Cereal crop production gains under conventional agricultural systems in India have been declining in recent years because of inadequate management practices, creating a considerable concern. These activities were shown to deplete soil organic matter stocks, resulting in a decrease in microbial activity and soil organic carbon (SOC) content. Moreover, even with minimal use of organic sources in cultivated land, soil carbon status deteriorated, particularly in subtropical climates. Integrated nutrient management (INM), a modified farming method, has the potential to effectively utilize organic and inorganic resources, to improve the quality of soils and crops, and making farming more economically viable and sustainable.

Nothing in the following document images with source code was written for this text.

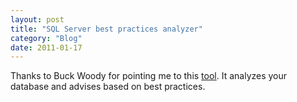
 ```yaml
---
layout: post
title: "SQL Server best practices analyzer"
category: "Blog"
date: 2011-01-17
---
```



Thanks to Buck Woody for pointing me to this [tool](http://www.microsoft.com/downloads/details.aspx?familyid=da0531e4-e94c-4991-82fa-f0e3fbd05e63&displaylang=en). It analyzes your database and advises based on best practices.
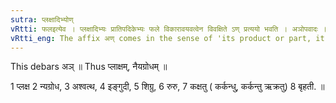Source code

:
 ```yaml
---
sutra: प्लक्षादिभ्योण्
vRtti: फलइत्येव । प्लक्षादिभ्यः प्रातिपदिकेभ्यः फले विकारावयवत्वेन विवक्षिते ऽण् प्रत्ययो भवति । अञोपवादः ॥
vRtti_eng: The affix अण् comes in the sense of 'its product or part, it being a fruit,' after the word '_plaksha_' &c.'
---
```

This debars अञ् ॥ Thus प्लाक्षम्, नैयग्रोधम् ॥

1 प्लक्ष 2 न्यग्रोध, 3 अश्वत्थ, 4 इङ्गुदी, 5 शिग्रु, 6 रुरु, 7 कक्षतु ( कर्कन्धु, कर्कन्तु ऋक्रतु) 8 बृहती. ॥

The aim of this study was to use metaanalysis to quantify the effects of INM on crop production, soil carbon, and microbial activity in Indian soils. During the years 1989–2018, data from various research studies in India, mainly on nutrient management in rice and wheat crops, were collected. Meta-Win 2.1 software was used to analyze the results, and significance was determined at p < 0.05. The results showed that the yield of rice and wheat was 1.4 and 4.9% more in INM than that in 100% NPK (N: nitrogen, P: phosphorous, and K: potassium), and that respective yields were comparatively higher in loamy soils (2.8%) and clayey soils (1.0%). The INM treatment increased SOC and microbial biomass carbon (MBC), resulting in improved overall soil quality. The SOC stock was increased by 23.8% in rice, 15.1% in wheat, 25.3% in loamy soils, and 14.4% in clayey soils in INM over 100% NPK. Microbial quotient (MQ) data showed significant trends between different management systems in both soil types, for example, INM > 100% NPK > No NPK. Due to more soil cracking and reduced aggregate stability in the rice field (greater short-term soil structural changes), the SOC stock loss in rice was higher than that in wheat. The CO2 equivalent emissions were 7.9 Mg ha−1 higher in no NPK (control) than in 100% NPK, and 16.4 Mg ha−1 higher in control than in INM. In other words, INM increased soil carbon sequestration by 2.3 Mg ha−1 as compared to using 100% NPK. Overall, the findings of this study show that INM could be a viable farming system mode in India for improving crop production, increasing soil carbon sequestration, and improving microbial activity while remaining economically and environmentally sustainable.